司馬遼太郎作「燃えよ剣」は新選組のファン及び時代小説が好きな方というのはほとんどの方が通った道であるだろう。同作者作品「竜馬がゆく」より作品としてもまとまりがつきやすく、文庫本上下2巻と手を取りやすい。
ただ、それを読み込んだことがある事前提のある描写があまりにもこの映画には多すぎた。
所謂「役者目当て」の観客には初見殺し、という内容だ。

まずはこの映画の感想を箇条書きで並べるとしよう。

・役者配置については、沖田総司/お雪/山崎烝/井上源三郎の4人が個人的には適役だと感じた。
次点で伊東甲子太郎。

沖田総司についてはこの映画が制作が決まったという際、正直一番不安に思った人選配置(正直顔だけだと思っていた。)だったのだが、この映画に一番必要な役所を彼が持っていった。正直な感想でここだけ書くとこれから先十年は新選組をドラマ化した際は今回の役者さんでずっとやってくれ、と思ったほど司馬遼太郎作品の「沖田総司」にはまり役すぎた。新選組血風録を彼主役で映画化してくれ頼むから、歴史の話なんていらんかったんや。
人によって好き嫌いがあるのは承知する演技だが、山崎烝も個人的にはとてもよかった。物語のピエロ役となっていて重たい空気だけの映画にならず、彼の演技がなかったらもう少し池田屋事件のくだりは中だるみしていたように感じる。
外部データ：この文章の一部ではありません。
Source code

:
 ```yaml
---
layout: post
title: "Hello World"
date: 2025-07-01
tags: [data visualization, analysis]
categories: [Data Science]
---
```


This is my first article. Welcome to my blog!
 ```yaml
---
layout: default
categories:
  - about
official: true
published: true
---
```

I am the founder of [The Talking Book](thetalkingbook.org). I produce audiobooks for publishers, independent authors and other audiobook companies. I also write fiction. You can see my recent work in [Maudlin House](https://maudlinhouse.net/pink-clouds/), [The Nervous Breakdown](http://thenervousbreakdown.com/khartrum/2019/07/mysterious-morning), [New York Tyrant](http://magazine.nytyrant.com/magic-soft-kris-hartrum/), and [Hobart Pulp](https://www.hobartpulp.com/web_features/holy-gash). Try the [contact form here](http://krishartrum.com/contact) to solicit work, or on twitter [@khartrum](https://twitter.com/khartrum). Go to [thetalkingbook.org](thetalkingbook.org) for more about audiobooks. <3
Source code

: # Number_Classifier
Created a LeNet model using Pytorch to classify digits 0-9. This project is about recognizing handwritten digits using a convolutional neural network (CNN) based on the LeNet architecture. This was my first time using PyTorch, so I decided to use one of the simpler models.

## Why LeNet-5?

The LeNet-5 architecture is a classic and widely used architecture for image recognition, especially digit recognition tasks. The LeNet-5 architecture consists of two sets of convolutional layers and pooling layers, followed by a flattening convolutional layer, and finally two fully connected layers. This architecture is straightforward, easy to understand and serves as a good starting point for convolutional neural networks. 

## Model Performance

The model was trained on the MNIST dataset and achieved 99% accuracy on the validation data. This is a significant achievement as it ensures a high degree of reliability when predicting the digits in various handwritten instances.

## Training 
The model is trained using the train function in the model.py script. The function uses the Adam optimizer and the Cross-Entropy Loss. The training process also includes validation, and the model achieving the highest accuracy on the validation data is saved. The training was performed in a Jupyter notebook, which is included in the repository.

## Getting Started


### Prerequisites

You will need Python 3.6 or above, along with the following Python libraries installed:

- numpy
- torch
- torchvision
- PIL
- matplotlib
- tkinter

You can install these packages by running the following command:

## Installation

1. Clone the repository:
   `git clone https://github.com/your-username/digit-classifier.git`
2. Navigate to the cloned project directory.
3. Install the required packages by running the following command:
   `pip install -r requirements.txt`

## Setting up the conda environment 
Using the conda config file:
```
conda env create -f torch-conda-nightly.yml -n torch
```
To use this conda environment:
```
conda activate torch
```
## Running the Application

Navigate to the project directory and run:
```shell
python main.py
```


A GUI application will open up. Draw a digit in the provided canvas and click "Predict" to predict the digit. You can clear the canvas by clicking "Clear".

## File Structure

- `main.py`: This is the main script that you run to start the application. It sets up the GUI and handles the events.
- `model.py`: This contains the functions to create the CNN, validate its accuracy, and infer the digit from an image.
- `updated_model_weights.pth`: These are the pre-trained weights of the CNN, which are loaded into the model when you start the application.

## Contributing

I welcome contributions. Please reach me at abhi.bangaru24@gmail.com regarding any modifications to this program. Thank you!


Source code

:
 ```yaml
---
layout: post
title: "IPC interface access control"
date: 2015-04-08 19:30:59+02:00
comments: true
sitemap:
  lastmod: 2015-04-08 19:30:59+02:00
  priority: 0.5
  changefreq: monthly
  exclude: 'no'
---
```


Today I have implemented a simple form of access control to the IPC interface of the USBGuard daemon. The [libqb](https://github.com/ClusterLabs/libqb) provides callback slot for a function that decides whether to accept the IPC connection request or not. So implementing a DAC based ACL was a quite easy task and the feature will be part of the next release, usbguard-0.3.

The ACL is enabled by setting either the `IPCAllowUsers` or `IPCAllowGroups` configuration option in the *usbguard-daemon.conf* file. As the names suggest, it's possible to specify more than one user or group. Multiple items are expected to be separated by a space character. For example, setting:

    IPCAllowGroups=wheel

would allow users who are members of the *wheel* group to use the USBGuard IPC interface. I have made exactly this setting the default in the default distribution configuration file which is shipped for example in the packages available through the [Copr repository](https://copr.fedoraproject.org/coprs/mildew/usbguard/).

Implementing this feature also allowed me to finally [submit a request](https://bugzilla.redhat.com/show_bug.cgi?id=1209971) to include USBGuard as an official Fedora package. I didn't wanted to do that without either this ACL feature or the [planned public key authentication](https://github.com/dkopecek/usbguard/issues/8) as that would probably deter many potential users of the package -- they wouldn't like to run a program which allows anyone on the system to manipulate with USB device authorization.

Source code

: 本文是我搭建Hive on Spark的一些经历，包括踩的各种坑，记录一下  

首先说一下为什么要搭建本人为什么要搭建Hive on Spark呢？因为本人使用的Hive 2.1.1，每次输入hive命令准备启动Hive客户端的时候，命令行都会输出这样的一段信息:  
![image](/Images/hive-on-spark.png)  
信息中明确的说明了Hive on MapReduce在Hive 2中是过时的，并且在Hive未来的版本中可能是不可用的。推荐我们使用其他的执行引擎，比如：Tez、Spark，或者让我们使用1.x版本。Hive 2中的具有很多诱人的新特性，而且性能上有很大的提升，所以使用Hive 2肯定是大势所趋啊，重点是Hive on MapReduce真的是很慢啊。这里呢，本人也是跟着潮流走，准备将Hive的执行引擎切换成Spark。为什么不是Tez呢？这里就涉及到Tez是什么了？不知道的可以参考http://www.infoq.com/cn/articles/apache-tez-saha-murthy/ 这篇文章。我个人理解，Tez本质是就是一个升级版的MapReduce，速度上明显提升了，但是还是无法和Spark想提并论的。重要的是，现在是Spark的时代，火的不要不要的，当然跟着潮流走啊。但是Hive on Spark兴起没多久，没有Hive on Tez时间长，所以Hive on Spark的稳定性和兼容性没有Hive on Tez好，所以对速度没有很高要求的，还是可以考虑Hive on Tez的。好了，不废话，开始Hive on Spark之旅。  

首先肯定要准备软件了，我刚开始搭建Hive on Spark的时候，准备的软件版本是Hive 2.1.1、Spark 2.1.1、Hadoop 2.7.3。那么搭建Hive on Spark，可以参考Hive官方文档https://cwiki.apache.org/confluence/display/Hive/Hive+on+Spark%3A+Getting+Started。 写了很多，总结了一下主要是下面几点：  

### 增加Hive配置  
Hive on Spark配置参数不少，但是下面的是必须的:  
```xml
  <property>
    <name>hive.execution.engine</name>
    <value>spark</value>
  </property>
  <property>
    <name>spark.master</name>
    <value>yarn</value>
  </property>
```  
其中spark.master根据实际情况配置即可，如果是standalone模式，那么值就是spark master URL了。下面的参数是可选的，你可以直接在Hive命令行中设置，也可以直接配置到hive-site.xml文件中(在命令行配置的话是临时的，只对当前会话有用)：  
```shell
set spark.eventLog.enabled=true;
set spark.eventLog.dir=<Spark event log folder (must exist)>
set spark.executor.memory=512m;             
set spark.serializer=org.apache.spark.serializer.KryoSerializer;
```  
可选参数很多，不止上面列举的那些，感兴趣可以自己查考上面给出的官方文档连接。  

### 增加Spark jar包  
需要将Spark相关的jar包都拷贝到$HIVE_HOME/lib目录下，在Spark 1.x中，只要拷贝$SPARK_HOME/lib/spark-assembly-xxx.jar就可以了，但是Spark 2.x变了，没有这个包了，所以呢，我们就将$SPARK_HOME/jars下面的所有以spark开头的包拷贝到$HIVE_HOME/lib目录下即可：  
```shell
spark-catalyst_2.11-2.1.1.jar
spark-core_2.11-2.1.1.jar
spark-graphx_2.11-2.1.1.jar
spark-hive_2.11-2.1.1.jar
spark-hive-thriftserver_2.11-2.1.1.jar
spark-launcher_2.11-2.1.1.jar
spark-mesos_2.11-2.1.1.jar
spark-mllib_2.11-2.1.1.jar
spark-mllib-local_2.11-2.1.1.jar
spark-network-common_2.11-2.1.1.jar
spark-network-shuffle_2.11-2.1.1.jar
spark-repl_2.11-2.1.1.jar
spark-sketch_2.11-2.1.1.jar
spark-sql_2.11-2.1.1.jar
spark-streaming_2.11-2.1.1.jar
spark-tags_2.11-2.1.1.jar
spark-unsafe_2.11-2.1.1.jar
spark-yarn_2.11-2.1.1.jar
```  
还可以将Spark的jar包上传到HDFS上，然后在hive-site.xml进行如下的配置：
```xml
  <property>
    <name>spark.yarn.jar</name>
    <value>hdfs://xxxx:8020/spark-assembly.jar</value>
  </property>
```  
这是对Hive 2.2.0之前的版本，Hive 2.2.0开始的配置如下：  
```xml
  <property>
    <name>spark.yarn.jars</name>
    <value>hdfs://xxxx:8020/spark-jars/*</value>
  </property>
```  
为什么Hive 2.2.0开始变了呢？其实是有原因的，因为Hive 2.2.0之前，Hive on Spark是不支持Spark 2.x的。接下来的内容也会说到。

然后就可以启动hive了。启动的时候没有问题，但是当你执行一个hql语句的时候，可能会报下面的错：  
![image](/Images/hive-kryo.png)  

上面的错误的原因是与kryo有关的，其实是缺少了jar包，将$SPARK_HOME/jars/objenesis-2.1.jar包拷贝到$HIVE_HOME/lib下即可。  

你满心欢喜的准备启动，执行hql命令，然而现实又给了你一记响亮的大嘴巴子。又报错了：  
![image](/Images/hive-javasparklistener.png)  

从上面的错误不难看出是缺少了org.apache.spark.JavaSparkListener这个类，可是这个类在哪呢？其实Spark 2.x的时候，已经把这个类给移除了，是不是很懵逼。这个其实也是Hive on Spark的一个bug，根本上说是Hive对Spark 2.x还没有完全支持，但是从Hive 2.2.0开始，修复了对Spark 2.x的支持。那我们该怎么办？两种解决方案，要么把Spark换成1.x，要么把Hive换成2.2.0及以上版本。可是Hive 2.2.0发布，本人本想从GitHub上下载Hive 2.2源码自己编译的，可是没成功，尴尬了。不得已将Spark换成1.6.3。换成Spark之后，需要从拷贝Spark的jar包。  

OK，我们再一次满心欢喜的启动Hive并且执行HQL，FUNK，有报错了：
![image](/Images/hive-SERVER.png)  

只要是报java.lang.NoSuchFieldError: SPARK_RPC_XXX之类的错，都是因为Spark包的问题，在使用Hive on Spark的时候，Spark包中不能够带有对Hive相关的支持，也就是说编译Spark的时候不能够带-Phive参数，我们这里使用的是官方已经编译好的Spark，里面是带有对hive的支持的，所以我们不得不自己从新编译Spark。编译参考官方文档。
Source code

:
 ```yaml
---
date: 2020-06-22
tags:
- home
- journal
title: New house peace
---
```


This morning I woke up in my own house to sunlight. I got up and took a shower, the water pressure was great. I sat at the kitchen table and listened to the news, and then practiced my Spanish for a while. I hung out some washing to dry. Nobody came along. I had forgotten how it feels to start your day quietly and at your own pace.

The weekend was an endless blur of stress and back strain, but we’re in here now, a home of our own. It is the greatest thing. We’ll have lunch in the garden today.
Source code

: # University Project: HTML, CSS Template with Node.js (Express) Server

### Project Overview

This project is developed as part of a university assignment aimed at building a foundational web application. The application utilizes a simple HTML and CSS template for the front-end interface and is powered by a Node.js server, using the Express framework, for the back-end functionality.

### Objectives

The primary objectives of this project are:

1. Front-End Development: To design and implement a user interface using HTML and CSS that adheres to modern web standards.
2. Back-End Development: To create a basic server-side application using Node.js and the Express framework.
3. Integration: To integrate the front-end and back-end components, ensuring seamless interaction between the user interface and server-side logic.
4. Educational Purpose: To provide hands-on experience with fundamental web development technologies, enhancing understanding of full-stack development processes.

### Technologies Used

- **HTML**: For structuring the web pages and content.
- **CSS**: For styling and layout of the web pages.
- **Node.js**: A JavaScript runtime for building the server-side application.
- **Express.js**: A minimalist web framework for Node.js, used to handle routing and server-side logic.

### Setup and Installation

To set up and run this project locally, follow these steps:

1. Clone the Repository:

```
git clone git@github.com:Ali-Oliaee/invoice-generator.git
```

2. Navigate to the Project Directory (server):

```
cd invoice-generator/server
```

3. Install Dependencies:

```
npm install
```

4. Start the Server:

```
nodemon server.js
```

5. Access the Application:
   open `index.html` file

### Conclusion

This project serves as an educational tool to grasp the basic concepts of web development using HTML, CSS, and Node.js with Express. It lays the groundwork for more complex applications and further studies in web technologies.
井上源三郎の役者さんについてはよくこの方当てはめてくださった、と経歴を見て驚いてしまった。私自身は彼のお茶目な演技に癒されて、そして泣かされた。
伊東甲子太郎、なぜか肖像画に似ているとしか映画を見ている間思えなかった。演技とかではなく肖像画に似ていることでの評価となる。

・セットの豪華さ/カメラの撮り方に華やかさがある。
京都の寺院仏閣溢れる街並み、武州の緑、等色の使い方が綺麗だったと記憶している。

ここから先批評となる形だ。

・尺の問題か、音響技術の問題か、役者の技術か。とにかくセリフが聞きづらい。
・場転/シーン構成が下手。カットすべきところをカットできていなく、構成すべきところを構成していないと感じる。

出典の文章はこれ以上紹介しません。